→ **ACTIVITY**
Retype exactly what runs from the first line of the data to the line with "###MapViewController", keeping both of those lines and skipping pictures.

→ **TASK INPUT**
■ ■ ■ ■ ■ ■ ■

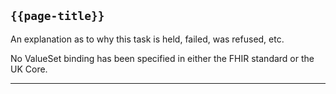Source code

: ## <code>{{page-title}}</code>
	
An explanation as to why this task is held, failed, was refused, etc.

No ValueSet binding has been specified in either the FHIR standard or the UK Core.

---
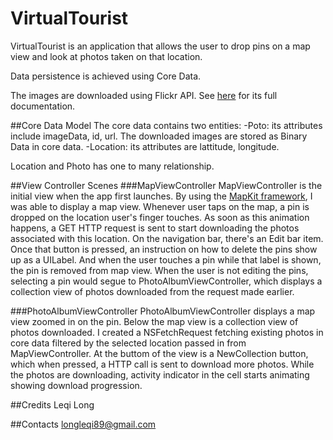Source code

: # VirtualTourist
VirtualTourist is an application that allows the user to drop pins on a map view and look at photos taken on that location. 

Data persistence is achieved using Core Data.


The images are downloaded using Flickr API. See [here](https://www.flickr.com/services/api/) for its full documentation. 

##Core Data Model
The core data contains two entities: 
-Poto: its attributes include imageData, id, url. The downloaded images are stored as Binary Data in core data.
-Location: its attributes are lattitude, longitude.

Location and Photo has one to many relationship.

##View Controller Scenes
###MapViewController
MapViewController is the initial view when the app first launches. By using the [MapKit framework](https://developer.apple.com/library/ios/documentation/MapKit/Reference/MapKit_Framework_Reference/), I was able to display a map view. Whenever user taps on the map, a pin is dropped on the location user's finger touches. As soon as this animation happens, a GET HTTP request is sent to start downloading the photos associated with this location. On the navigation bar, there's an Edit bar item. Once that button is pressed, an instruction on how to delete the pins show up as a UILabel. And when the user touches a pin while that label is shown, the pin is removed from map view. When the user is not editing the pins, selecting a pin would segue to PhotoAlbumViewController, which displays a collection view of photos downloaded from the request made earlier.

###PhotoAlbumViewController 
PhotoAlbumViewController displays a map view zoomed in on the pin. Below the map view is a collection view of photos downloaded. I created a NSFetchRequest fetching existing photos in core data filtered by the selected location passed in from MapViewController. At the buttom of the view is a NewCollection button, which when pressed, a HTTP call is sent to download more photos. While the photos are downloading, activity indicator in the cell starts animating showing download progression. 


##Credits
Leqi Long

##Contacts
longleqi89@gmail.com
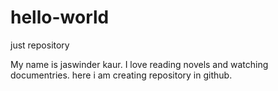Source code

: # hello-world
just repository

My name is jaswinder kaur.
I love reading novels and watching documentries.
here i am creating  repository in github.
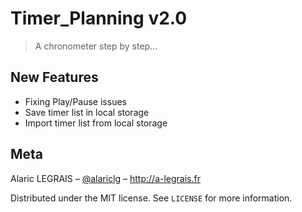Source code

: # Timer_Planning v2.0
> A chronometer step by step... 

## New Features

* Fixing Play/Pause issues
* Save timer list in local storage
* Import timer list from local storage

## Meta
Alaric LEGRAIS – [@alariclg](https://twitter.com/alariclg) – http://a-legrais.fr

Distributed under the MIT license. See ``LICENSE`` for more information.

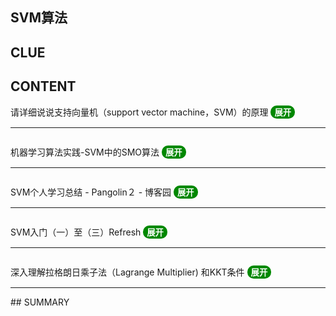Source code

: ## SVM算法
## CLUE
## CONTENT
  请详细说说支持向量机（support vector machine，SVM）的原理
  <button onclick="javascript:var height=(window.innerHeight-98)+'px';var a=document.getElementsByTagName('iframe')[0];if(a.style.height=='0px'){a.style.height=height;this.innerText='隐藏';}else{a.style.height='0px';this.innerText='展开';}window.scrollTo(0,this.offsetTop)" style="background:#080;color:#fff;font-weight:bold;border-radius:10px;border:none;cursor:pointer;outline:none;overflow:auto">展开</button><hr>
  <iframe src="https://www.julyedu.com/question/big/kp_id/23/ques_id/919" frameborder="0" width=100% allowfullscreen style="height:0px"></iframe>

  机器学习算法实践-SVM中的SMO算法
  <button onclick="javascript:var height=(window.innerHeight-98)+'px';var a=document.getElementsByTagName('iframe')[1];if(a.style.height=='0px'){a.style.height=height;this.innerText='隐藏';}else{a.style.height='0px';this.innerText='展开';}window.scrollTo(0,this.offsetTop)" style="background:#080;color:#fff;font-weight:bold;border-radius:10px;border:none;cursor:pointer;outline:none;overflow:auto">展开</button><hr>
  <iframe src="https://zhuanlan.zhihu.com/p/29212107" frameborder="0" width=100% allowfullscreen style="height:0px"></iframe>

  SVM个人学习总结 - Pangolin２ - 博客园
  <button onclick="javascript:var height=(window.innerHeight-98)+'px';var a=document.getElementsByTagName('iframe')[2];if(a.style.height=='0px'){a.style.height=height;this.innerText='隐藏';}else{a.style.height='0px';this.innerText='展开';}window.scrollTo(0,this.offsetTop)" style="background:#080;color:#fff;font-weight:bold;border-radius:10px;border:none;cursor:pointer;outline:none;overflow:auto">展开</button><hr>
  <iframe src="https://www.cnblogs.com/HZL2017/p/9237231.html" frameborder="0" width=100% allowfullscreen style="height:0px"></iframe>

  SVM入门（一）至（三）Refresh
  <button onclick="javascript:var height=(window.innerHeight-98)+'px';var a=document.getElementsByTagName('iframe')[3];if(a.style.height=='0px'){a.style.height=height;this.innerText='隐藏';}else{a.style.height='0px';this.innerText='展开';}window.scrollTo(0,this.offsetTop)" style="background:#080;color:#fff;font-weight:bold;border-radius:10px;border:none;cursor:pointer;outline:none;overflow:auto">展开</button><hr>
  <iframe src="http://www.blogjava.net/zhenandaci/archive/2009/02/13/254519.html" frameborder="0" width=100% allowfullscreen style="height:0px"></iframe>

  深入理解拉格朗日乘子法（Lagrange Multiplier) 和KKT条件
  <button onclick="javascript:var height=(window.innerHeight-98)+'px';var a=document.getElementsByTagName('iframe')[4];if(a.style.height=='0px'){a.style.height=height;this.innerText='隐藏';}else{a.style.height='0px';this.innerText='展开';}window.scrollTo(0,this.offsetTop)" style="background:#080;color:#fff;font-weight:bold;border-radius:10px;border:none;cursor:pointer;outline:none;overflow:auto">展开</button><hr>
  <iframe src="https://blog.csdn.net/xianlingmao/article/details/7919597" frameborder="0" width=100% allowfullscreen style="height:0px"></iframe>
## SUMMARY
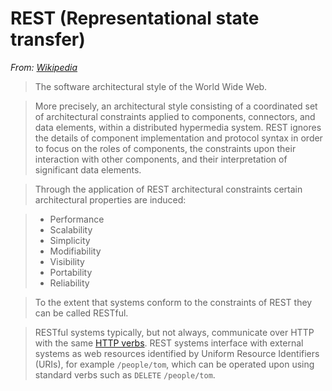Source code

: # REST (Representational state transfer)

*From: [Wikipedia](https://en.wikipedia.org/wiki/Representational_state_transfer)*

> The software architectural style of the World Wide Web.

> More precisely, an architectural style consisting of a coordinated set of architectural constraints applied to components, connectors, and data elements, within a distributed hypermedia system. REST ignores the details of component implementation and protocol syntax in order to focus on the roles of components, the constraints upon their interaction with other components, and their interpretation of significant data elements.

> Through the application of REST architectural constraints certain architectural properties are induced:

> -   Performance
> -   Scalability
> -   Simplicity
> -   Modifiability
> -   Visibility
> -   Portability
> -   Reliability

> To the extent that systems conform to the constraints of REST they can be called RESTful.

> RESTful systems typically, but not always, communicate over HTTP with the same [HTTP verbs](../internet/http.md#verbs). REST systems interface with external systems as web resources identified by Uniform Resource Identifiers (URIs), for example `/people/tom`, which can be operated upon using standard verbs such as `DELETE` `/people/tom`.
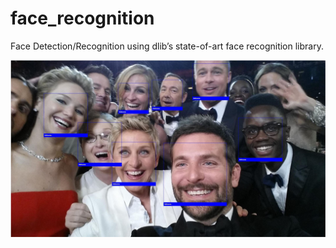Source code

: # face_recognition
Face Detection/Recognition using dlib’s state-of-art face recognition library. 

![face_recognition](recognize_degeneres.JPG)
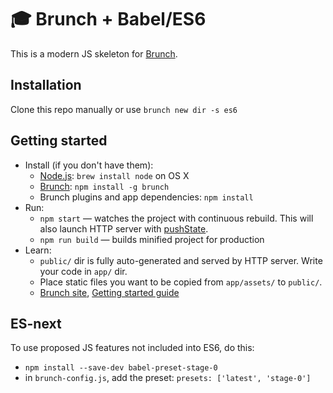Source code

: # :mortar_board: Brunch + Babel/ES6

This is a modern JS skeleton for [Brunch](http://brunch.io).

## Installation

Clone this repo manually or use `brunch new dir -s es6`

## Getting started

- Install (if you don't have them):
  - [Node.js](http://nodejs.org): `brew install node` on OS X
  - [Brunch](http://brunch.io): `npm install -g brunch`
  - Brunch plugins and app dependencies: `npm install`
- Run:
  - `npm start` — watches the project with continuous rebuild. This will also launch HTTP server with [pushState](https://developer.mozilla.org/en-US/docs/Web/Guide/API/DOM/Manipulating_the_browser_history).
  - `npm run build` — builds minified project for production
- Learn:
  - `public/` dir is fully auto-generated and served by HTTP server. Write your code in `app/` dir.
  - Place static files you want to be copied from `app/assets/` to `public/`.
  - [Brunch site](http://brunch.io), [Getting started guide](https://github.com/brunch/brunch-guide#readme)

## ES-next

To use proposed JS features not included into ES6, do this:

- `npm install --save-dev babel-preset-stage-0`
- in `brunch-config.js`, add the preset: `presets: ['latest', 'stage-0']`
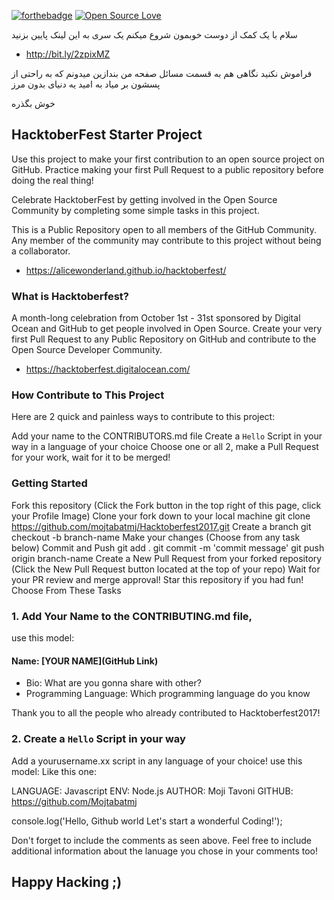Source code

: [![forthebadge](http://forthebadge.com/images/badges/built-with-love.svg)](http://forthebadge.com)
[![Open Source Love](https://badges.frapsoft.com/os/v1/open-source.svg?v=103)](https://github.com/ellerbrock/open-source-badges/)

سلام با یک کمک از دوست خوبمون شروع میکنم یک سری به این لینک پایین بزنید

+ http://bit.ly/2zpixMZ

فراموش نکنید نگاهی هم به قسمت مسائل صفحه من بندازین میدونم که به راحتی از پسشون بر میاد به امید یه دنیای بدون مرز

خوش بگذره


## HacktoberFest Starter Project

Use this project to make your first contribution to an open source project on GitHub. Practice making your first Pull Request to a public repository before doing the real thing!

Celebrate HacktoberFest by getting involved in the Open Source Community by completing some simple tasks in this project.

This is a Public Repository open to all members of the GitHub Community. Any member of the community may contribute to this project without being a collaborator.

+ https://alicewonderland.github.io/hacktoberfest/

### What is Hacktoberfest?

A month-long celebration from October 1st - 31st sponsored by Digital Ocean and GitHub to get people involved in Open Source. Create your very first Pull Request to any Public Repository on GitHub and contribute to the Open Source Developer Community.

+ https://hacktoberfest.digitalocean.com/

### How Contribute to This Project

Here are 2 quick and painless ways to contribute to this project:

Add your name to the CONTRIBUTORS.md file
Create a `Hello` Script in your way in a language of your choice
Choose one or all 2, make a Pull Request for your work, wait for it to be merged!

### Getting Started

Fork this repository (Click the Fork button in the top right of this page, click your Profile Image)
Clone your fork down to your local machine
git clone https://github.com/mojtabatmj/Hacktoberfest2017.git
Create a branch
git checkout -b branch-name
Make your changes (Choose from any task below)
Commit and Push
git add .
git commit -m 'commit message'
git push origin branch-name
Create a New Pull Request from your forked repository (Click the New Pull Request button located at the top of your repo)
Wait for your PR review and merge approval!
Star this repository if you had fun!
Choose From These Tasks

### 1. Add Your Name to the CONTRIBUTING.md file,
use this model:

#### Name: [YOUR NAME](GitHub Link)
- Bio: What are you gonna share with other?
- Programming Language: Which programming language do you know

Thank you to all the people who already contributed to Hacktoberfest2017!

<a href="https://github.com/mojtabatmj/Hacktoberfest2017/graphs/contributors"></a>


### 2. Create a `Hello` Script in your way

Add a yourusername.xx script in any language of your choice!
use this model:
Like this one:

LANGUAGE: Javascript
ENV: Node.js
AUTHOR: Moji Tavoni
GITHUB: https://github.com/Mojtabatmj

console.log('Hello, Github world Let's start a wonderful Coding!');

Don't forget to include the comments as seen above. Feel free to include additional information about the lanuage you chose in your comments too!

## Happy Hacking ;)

■ ■ ■ ■ ■ ■ ■

→ **YOUR SOLUTION**
Source code

: ## <code>{{page-title}}</code>
	
An explanation as to why this task is held, failed, was refused, etc.

No ValueSet binding has been specified in either the FHIR standard or the UK Core.

---
Source code

: # VirtualTourist
VirtualTourist is an application that allows the user to drop pins on a map view and look at photos taken on that location. 

Data persistence is achieved using Core Data.


The images are downloaded using Flickr API. See [here](https://www.flickr.com/services/api/) for its full documentation. 

##Core Data Model
The core data contains two entities: 
-Poto: its attributes include imageData, id, url. The downloaded images are stored as Binary Data in core data.
-Location: its attributes are lattitude, longitude.

Location and Photo has one to many relationship.

##View Controller Scenes
###MapViewController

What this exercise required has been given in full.